§ What to work on:
In the records below, tally every line containing "using". Report only the total.

┌──

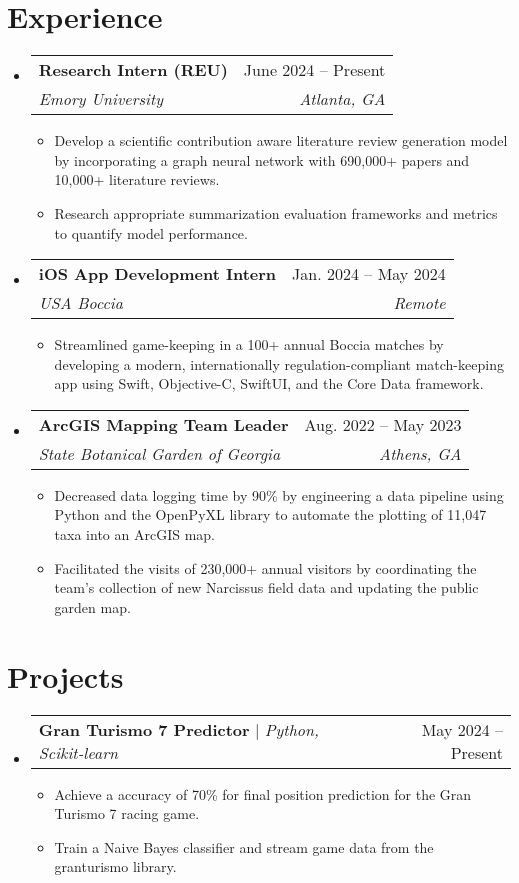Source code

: \documentclass[letterpaper,11pt]{article}
\makeatletter
\newcommand{\resumeItem}[1]{
  \item\small{
    {#1 \vspace{-2pt}}
  }
}
\newcommand{\resumeSubheading}[4]{
  \vspace{-2pt}\item
    \begin{tabular*}{0.97\textwidth}[t]{l@{\extracolsep{\fill}}r}
      \textbf{#1} & #2 \\
      \textit{\small#3} & \textit{\small #4} \\
    \end{tabular*}\vspace{-7pt}
}
\newcommand{\resumeSubSubheading}[2]{
    \item
    \begin{tabular*}{0.97\textwidth}{l@{\extracolsep{\fill}}r}
      \textit{\small#1} & \textit{\small #2} \\
    \end{tabular*}\vspace{-7pt}
}
\newcommand{\resumeProjectHeading}[2]{
    \item
    \begin{tabular*}{0.97\textwidth}{l@{\extracolsep{\fill}}r}
      \small#1 & #2 \\
    \end{tabular*}\vspace{-7pt}
}
\newcommand{\resumeSubHeadingListStart}{\begin{itemize}[leftmargin=0.15in, label={}]}
\newcommand{\resumeSubHeadingListEnd}{\end{itemize}}
\newcommand{\resumeItemListStart}{\begin{itemize}}
\newcommand{\resumeItemListEnd}{\end{itemize}\vspace{-5pt}}
\makeatother
\begin{document}
\section{Experience}
  \resumeSubHeadingListStart

    \resumeSubheading
      {Research Intern (REU)}{June 2024 -- Present}
      {Emory University}{Atlanta, GA}
      \resumeItemListStart
        \resumeItem{Develop a scientific contribution aware literature review generation model by incorporating a graph neural network with 690,000+ papers and 10,000+ literature reviews.}
        \resumeItem{Research appropriate summarization evaluation frameworks and metrics to quantify model performance.}
      \resumeItemListEnd

    \resumeSubheading
      {iOS App Development Intern}{Jan. 2024 -- May 2024}
      {USA Boccia}{Remote}
      \resumeItemListStart
        \resumeItem{Streamlined game-keeping in a 100+ annual Boccia matches by developing a modern, internationally regulation-compliant match-keeping app using Swift, Objective-C, SwiftUI, and the Core Data framework.}
      \resumeItemListEnd
      

    \resumeSubheading
      {ArcGIS Mapping Team Leader}{Aug. 2022 -- May 2023}
      {State Botanical Garden of Georgia}{Athens, GA}
      \resumeItemListStart
        \resumeItem{Decreased data logging time by 90\% by engineering a data pipeline using Python and the OpenPyXL library to automate the plotting of 11,047 taxa into an ArcGIS map.}
        \resumeItem{Facilitated the visits of 230,000+ annual visitors by coordinating the team's collection of new Narcissus field data and updating the public garden map.}
    \resumeItemListEnd



  \resumeSubHeadingListEnd


\section{Projects}
    \resumeSubHeadingListStart
      \resumeProjectHeading
          {\textbf{Gran Turismo 7 Predictor} $|$ \emph{Python, Scikit-learn}}{May 2024 -- Present}
          \resumeItemListStart
            \resumeItem{Achieve a accuracy of 70\% for final position prediction for the Gran Turismo 7 racing game.}
            \resumeItem{Train a Naive Bayes classifier and stream game data from the granturismo library.}
          \resumeItemListEnd
    \resumeSubHeadingListEnd
\end{document}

└──

§ Solution:
2